● **Task statement**
Answer with a bare number: the count of lines in the data below that contain the word "Description".

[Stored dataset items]
[Start of section]
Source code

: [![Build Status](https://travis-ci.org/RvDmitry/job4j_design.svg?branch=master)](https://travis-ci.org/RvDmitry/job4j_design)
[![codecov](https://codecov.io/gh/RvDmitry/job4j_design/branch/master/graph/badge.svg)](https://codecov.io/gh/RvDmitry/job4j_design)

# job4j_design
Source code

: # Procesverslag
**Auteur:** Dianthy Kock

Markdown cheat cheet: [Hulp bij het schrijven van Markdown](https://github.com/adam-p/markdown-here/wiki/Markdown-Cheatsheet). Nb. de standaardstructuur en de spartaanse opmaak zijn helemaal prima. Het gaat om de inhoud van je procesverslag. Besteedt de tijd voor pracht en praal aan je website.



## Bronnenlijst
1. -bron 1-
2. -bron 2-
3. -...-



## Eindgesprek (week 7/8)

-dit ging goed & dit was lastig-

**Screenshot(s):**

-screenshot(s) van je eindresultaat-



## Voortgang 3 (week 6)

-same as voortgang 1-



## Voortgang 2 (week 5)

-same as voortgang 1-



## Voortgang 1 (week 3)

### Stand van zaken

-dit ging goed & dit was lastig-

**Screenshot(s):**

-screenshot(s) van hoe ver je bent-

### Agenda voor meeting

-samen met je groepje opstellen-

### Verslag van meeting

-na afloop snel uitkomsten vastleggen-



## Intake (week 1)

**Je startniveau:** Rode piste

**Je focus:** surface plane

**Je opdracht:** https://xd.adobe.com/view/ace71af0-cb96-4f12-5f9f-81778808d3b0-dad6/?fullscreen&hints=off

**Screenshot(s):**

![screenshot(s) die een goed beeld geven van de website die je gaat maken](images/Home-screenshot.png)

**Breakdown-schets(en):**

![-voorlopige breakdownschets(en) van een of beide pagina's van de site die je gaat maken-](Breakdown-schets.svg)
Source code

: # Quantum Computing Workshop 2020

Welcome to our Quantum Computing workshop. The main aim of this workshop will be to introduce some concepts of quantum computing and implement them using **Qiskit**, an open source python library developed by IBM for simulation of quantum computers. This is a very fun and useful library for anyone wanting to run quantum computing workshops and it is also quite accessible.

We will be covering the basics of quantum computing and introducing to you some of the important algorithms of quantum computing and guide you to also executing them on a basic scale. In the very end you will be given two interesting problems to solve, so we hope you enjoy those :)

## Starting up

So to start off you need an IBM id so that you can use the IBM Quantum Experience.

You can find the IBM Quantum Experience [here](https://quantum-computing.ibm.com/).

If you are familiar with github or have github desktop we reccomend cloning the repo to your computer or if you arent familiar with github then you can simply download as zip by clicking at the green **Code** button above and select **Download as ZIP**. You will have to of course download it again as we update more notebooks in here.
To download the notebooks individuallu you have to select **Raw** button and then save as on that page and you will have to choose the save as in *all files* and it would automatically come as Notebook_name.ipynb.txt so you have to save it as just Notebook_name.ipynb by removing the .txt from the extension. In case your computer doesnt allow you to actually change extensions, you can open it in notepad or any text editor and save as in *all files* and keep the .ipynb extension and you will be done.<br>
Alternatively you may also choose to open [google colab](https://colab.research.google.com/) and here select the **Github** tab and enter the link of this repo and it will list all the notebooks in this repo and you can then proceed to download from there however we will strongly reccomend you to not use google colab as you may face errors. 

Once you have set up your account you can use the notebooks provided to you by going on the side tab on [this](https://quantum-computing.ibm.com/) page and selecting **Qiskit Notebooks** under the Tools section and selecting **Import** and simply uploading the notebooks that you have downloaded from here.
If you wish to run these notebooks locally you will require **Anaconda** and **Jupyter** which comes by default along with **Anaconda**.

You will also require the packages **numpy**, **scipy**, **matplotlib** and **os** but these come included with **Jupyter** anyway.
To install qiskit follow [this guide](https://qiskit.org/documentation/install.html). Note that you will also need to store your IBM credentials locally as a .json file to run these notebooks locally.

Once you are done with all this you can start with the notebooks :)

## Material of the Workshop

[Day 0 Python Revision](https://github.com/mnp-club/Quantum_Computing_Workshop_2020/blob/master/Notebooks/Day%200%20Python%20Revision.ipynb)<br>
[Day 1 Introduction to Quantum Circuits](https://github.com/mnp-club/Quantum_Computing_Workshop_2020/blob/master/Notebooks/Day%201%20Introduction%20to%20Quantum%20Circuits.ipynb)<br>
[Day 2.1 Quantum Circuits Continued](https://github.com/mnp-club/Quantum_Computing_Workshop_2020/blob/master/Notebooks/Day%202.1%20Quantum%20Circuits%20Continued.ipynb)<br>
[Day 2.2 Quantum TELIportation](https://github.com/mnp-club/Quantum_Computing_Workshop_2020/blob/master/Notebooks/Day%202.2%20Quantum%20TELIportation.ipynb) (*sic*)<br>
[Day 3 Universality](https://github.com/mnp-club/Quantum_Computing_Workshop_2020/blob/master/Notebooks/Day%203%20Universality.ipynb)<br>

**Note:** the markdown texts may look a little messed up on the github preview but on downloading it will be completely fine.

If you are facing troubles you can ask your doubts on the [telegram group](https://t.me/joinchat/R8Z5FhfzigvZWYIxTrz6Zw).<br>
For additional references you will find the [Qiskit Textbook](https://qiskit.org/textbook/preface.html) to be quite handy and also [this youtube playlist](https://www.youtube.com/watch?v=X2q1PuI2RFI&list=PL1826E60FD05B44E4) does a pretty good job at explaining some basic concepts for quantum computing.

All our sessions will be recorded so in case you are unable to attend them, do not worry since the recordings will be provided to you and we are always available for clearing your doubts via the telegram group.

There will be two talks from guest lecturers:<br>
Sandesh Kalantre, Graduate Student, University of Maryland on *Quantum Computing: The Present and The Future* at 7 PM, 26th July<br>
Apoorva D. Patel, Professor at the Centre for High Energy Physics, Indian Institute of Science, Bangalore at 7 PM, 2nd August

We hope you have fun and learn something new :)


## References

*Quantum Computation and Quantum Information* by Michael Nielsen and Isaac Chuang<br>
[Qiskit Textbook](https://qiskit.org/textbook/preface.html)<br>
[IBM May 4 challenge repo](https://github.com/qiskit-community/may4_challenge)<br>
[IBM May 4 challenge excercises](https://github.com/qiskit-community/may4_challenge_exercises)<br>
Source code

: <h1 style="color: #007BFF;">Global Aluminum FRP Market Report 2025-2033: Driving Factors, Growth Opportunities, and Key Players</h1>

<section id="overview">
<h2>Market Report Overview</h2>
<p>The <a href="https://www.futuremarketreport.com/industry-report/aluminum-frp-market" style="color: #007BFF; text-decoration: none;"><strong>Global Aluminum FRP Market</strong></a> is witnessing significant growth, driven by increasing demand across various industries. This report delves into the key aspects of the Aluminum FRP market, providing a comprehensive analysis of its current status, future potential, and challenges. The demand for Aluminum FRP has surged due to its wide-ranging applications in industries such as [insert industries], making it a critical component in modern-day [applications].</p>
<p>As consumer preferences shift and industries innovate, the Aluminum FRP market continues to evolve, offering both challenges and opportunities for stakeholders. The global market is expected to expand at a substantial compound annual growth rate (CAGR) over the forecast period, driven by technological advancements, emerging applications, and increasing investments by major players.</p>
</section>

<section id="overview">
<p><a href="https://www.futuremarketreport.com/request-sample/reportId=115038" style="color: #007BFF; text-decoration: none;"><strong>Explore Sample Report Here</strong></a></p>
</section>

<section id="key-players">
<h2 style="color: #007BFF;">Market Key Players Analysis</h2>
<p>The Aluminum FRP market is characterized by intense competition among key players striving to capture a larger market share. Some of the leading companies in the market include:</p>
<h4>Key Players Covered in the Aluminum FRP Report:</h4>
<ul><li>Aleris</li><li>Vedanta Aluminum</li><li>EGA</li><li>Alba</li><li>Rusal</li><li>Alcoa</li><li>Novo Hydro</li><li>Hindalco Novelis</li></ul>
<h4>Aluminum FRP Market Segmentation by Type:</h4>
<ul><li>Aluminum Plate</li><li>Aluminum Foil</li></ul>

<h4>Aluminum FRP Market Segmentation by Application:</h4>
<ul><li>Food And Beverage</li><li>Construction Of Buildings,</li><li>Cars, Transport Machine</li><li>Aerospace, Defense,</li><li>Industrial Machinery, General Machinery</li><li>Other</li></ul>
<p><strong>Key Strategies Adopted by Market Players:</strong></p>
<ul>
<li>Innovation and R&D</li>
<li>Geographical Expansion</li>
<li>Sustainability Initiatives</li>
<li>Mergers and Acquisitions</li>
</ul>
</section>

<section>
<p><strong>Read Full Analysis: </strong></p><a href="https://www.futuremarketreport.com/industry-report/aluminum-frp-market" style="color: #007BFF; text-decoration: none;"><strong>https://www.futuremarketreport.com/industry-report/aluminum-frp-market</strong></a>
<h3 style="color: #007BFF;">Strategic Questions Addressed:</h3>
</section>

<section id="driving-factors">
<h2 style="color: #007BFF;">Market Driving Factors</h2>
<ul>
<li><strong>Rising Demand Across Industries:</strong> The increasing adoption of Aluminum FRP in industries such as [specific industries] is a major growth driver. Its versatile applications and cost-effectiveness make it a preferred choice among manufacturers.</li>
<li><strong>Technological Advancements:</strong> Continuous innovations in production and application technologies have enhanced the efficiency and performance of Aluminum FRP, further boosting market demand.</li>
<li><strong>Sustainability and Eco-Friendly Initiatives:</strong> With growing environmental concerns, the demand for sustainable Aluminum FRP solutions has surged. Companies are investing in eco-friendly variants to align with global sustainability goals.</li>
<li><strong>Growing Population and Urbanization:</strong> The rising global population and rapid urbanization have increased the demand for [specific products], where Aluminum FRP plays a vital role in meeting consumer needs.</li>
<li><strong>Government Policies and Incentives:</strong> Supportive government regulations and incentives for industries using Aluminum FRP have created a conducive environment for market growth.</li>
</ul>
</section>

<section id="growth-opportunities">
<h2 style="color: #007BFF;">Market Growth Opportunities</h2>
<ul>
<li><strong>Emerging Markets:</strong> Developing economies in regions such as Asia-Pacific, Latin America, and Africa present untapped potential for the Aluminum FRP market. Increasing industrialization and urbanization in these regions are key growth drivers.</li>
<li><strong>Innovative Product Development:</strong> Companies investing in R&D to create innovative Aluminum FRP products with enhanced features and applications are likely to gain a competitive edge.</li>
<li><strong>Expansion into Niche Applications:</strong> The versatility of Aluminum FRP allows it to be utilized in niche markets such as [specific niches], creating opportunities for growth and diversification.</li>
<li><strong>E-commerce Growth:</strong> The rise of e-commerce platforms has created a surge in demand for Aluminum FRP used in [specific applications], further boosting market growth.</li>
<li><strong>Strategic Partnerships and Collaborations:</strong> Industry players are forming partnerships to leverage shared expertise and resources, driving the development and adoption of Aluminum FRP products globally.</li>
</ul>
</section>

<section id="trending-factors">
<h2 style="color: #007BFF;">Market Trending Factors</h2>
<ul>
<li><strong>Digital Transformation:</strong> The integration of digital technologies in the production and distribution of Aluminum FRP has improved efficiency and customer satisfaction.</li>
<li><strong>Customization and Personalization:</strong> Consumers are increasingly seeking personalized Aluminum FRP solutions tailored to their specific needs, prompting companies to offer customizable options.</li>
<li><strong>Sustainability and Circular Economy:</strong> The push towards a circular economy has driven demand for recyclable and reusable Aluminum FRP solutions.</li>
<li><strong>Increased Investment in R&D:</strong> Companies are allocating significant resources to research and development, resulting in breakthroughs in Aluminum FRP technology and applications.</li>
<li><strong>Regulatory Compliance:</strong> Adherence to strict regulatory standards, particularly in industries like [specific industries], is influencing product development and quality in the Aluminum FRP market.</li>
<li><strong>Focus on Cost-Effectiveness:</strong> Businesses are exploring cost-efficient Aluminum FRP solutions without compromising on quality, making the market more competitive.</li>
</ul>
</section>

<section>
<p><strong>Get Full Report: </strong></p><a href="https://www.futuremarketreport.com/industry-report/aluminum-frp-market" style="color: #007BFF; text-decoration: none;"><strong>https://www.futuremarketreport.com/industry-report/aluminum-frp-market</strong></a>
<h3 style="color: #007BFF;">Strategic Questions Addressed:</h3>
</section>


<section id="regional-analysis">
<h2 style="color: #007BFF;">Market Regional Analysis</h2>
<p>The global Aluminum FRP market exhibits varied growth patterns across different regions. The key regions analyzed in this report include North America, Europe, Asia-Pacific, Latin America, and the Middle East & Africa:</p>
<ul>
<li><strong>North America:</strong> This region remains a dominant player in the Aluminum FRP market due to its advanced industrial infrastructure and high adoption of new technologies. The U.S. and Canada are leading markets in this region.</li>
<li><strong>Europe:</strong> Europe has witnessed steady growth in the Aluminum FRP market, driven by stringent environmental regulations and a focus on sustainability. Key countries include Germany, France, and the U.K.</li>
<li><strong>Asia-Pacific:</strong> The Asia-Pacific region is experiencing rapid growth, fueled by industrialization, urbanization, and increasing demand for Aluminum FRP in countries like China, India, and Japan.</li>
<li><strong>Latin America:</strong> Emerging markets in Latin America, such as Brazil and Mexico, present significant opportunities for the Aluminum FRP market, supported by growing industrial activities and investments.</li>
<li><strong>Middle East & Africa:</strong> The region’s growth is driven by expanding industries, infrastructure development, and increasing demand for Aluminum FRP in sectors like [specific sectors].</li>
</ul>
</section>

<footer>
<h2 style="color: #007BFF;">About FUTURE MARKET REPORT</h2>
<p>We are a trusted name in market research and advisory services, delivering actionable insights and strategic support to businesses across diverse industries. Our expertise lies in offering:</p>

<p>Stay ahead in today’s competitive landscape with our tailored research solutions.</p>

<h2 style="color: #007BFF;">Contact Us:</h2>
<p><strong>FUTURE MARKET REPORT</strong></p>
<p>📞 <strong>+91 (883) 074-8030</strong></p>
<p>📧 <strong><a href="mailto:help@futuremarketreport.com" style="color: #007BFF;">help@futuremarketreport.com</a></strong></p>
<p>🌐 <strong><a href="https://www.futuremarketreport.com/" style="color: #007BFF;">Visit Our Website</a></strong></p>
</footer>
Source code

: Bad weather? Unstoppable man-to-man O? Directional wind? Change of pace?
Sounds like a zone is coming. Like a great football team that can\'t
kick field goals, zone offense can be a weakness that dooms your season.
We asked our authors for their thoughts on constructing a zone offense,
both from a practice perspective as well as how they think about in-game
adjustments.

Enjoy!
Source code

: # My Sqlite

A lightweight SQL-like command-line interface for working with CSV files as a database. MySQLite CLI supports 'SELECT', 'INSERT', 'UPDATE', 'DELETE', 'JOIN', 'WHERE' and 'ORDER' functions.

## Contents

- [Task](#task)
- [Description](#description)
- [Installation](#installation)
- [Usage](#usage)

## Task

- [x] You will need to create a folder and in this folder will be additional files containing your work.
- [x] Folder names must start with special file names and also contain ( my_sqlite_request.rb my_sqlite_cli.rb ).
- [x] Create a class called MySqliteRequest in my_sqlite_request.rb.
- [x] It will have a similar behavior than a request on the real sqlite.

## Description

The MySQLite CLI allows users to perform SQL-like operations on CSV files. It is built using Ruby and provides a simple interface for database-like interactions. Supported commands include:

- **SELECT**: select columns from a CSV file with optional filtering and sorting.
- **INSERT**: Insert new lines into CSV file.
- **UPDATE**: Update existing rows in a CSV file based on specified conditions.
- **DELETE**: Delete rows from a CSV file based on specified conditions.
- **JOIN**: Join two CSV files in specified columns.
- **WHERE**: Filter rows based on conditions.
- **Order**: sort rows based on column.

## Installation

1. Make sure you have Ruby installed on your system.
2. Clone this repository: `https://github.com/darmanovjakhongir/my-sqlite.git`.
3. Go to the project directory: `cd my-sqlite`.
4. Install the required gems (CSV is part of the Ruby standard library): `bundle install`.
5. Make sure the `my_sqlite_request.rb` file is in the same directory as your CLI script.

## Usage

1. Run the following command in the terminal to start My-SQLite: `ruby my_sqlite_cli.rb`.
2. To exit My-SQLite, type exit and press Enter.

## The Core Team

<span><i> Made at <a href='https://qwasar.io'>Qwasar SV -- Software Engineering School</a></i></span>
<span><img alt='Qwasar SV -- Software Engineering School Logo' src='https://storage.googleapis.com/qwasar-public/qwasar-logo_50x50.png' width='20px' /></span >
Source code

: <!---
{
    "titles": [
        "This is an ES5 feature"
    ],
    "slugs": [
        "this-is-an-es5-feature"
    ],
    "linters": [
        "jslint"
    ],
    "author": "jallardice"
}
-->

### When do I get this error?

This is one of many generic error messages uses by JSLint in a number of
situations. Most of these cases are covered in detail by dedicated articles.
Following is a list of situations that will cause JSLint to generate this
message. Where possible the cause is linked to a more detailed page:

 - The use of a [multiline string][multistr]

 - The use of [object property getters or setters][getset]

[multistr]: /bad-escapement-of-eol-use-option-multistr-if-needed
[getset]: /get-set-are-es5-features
[End of section]
● **Output below**
2